Motifs are recurring structures, contrasts, and literary devices that can help to develop and inform the text’s major themes.

Corruption

As Jurgis and his family members experience harder and harder times in Packingtown, they find themselves surrounded increasingly with signs of immorality and corruption—laws that are not enforced, politicians out for their own gain, salesmen who lie about their wares—a whole community of people trying desperately to get ahead by taking advantage of one another. At the beginning of the novel, the signs of corruption are slight; a few people neglect to leave money to pay for the wedding feast. By the end of the novel, however, Jurgis has been a thief, mugger, strikebreaker, and an agent in a political vote-buying scheme. The family itself has been subject to swindles, grafts, manipulation, and rape. As the corruption motif recurs with increasing levels of immorality, it enhances the sense that things are growing worse and worse for the family. Sinclair heightens the atmosphere of grim tragedy and hopelessness to such an extent that only the encounter with socialism in Chapter 28 can possibly alleviate Jurgis’s suffering and give his life meaning.

Family and Tradition

Counterbalancing the motif of human corruption and depravity in the novel is the positive portrayal of the essential goodness of family and social traditions such as the wedding feast in Chapter 1. One of the novel’s central criticisms of capitalism is that it has a destructive effect on the family.
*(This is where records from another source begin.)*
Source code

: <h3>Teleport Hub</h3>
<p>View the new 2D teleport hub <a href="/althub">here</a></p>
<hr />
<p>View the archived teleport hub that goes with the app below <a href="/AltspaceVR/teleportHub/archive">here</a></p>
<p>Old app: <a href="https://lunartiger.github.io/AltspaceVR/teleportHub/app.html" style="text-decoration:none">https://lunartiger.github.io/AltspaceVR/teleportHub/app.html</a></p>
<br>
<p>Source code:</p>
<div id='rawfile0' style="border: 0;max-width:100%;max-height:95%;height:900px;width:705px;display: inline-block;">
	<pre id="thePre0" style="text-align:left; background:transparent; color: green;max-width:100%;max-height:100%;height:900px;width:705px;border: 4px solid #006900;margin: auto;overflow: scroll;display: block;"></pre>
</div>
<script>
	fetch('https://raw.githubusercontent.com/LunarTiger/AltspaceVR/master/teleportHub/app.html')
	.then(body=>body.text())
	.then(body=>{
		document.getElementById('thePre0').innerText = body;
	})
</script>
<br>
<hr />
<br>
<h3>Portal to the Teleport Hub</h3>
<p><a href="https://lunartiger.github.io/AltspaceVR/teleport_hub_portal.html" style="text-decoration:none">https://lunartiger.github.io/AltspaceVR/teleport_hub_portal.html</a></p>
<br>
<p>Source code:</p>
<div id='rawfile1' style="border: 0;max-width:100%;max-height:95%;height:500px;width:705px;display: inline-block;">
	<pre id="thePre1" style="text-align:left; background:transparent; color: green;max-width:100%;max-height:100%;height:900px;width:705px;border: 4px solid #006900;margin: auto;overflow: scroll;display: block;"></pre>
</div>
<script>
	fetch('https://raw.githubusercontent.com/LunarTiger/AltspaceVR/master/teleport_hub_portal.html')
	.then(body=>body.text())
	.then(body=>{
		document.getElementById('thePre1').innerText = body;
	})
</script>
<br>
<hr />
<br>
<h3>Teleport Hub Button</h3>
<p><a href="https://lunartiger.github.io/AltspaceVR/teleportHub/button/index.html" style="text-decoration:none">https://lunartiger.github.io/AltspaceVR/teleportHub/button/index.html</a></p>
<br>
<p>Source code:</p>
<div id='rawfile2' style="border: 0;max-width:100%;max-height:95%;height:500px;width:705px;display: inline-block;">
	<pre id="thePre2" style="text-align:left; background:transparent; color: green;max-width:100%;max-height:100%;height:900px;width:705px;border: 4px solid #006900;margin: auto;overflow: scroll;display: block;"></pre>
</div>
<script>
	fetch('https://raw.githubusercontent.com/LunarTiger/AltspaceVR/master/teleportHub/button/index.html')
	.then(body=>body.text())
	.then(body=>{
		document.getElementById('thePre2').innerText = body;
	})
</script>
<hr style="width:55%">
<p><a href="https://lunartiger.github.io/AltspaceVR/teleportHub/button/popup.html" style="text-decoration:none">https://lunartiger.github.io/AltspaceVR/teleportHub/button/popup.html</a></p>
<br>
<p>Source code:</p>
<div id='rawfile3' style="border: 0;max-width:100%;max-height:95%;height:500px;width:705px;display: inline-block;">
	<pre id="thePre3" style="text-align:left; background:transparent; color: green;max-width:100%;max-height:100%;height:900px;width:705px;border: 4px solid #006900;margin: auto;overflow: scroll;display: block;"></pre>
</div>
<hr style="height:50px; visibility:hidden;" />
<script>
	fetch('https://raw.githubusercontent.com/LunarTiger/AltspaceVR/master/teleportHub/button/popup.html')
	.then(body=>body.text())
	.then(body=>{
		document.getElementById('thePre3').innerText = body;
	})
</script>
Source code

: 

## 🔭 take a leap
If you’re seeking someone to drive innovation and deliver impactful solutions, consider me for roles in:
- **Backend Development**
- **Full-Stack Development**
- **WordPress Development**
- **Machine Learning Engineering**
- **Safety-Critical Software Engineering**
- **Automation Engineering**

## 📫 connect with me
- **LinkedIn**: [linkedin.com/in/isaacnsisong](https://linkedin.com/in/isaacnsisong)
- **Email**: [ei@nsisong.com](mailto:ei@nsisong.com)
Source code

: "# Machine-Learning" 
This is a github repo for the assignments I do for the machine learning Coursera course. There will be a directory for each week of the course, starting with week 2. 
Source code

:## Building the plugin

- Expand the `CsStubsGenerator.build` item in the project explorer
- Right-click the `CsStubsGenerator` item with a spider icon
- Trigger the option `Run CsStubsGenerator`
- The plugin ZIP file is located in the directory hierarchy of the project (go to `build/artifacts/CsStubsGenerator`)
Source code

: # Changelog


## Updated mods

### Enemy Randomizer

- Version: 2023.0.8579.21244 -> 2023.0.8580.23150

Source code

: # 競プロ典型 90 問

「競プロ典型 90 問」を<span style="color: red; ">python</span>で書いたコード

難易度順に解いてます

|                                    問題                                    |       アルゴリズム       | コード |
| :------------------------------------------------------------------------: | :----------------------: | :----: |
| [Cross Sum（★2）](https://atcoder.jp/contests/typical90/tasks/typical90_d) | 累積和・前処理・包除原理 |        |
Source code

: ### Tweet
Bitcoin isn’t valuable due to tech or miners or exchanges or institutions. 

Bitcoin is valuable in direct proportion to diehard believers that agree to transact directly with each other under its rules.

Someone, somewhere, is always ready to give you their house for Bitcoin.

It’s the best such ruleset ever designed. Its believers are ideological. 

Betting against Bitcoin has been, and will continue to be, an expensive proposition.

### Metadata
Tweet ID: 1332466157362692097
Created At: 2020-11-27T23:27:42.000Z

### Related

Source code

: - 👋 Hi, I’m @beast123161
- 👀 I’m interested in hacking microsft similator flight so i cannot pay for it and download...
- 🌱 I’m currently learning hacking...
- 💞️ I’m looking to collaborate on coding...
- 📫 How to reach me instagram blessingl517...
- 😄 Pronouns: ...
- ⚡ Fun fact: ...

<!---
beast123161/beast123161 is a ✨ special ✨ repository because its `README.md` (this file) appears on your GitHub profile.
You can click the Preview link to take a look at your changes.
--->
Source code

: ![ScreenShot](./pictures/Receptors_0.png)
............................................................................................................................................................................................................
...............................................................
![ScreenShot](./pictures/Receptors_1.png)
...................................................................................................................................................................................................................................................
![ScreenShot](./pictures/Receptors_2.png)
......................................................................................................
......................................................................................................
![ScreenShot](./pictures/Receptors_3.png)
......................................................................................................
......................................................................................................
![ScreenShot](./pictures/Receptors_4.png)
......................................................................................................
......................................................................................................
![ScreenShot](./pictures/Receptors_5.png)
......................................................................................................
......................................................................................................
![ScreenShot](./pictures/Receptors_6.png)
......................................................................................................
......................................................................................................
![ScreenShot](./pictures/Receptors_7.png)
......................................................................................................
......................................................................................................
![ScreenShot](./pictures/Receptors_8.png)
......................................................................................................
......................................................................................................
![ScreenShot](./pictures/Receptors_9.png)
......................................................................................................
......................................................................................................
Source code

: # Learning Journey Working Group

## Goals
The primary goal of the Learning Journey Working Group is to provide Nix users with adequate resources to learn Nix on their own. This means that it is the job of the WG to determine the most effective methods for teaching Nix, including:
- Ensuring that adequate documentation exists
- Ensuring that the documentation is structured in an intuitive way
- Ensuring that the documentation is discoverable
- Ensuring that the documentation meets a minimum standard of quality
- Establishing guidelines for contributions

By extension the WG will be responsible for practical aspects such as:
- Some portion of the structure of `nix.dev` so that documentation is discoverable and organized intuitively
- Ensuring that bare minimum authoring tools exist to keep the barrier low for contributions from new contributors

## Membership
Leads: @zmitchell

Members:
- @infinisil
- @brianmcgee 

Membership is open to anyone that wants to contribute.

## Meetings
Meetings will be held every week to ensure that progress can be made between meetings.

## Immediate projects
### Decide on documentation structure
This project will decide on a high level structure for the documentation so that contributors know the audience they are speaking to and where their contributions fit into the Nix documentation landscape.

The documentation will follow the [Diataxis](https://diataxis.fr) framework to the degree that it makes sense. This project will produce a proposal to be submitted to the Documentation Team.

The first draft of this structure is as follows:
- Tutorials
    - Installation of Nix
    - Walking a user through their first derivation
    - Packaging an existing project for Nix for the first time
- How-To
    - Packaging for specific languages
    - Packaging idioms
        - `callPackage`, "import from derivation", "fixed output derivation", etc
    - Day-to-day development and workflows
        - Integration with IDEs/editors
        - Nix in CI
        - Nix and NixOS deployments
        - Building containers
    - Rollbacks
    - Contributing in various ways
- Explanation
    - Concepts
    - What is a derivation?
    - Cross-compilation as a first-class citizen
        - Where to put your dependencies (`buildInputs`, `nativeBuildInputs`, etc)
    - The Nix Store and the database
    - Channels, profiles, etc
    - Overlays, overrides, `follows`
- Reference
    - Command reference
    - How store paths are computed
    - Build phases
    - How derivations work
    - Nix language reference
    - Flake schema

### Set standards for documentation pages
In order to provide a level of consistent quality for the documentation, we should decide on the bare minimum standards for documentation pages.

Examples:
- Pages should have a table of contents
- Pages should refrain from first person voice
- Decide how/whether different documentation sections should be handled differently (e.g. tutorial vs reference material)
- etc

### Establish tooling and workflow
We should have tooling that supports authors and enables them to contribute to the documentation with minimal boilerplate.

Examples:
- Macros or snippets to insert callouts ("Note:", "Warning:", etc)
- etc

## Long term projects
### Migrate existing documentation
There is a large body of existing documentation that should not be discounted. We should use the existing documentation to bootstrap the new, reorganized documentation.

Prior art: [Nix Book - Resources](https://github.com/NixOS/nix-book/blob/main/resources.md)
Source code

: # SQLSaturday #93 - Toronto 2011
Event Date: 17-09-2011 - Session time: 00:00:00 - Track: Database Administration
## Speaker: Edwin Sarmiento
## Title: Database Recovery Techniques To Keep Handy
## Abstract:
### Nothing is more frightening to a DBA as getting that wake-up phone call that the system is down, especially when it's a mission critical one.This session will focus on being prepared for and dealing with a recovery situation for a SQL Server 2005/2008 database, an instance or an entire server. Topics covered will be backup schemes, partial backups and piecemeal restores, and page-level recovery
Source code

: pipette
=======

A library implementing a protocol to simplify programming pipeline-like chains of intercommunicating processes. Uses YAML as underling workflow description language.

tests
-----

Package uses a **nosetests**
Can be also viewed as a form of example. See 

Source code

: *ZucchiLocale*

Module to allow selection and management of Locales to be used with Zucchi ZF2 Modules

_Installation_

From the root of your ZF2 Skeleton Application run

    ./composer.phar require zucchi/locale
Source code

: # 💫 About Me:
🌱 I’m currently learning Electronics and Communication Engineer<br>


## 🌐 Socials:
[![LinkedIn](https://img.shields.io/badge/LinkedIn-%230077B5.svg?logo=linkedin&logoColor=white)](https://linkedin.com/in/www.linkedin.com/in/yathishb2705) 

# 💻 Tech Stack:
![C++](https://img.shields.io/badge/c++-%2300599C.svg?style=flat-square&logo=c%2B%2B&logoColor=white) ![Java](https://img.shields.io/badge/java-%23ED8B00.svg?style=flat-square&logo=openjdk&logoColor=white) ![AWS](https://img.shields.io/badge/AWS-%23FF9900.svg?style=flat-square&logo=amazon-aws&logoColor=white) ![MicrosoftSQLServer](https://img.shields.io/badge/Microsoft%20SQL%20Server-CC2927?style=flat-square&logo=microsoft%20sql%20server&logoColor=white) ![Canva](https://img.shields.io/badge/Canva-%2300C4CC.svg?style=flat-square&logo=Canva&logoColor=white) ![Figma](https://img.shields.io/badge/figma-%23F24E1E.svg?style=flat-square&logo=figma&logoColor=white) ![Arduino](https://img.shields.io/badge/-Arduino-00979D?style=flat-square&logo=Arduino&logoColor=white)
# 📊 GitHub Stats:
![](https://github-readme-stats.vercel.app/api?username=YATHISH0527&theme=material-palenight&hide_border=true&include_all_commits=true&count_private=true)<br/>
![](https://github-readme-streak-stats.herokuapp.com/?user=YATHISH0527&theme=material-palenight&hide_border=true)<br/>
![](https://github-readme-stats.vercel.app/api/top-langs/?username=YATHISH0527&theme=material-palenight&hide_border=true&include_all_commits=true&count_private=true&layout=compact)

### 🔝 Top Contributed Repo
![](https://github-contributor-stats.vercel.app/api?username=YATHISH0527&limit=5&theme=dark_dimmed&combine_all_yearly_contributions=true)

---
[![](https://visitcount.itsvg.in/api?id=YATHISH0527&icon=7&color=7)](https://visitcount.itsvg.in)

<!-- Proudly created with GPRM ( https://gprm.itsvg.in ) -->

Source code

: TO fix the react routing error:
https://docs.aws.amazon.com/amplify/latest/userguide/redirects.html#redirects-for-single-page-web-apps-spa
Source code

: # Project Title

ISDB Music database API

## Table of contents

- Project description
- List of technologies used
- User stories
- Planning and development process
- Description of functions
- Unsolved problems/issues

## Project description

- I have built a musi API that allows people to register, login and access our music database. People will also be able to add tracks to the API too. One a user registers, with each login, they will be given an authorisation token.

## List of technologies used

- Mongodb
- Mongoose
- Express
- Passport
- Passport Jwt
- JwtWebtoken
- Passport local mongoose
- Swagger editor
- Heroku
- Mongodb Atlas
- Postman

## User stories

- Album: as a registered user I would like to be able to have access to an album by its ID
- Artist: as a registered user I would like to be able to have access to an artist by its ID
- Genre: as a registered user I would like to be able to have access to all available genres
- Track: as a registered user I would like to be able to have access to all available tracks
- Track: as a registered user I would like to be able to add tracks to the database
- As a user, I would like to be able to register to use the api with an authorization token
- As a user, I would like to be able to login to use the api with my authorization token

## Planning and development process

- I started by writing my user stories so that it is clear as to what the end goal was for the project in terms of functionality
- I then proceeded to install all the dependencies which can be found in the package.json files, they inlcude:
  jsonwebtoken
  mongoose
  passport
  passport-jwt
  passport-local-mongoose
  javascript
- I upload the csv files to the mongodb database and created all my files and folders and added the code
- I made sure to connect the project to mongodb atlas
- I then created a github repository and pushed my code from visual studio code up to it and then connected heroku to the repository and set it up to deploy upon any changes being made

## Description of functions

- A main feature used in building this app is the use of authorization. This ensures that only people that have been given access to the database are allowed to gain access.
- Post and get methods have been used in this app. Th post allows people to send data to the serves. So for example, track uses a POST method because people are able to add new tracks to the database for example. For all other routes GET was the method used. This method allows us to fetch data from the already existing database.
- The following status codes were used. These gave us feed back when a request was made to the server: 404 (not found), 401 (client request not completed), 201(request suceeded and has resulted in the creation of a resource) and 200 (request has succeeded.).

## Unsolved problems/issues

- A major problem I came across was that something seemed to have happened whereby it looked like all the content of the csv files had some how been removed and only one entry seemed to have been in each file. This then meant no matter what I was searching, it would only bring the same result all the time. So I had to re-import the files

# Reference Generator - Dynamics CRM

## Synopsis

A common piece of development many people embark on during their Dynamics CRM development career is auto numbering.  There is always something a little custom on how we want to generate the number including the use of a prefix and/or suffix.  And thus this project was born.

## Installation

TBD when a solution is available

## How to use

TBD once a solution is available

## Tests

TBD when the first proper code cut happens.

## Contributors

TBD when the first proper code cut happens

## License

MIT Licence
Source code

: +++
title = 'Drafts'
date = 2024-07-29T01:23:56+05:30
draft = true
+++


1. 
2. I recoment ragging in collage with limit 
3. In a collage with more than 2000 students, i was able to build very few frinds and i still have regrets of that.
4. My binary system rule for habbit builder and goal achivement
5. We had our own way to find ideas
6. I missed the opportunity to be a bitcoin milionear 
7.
For Jurgis’s family, economic hardship at various times helps disintegrate the family: Jonas disappears, Jurgis abandons the family, and Marija becomes a morphine-addicted prostitute. As the novel progresses, the role of family diminishes as the individual characters become increasingly battered and beaten: when Kristoforas dies, for instance, Jurgis is relieved because it means one less mouth to feed in the house. But because of the strength of Teta Elzbieta, the character who most directly represents the home and family, the clan is never quite destroyed. After Jurgis’s reunion with Teta Elzbieta at the end of the novel, not long after his discovery of socialism, the book even brings a measure of optimism into its portrayal of the family’s future, as Teta Elzbieta welcomes his earning power back into the family.

Extreme Weather Conditions

Throughout the novel, Sinclair often emphasizes the harsh weather conditions that Jurgis and his family must endure as they attempt to navigate the already cutthroat world of Packingtown. The extreme summertime heat and, perhaps even more notably, the frigid, snow-filled winters add to the drama of the narrative serve as a reminder to the reader of just how difficult life is as a laborer in Chicago. Sinclair’s appeal to the more universal experience of adverse weather enables him to evoke sympathy from readers who may be less familiar with the realities of life as a working-class immigrant. The heavy snowfalls that characterize the winter months exacerbate the dangerous environments of the factories, for example, and Jurgis and his family are powerless to mitigate their effects. Their inability to escape the harsh weather conditions that develop in Packingtown ultimately mirrors their struggle to survive the unforgiving nature of the meatpacking industry more broadly.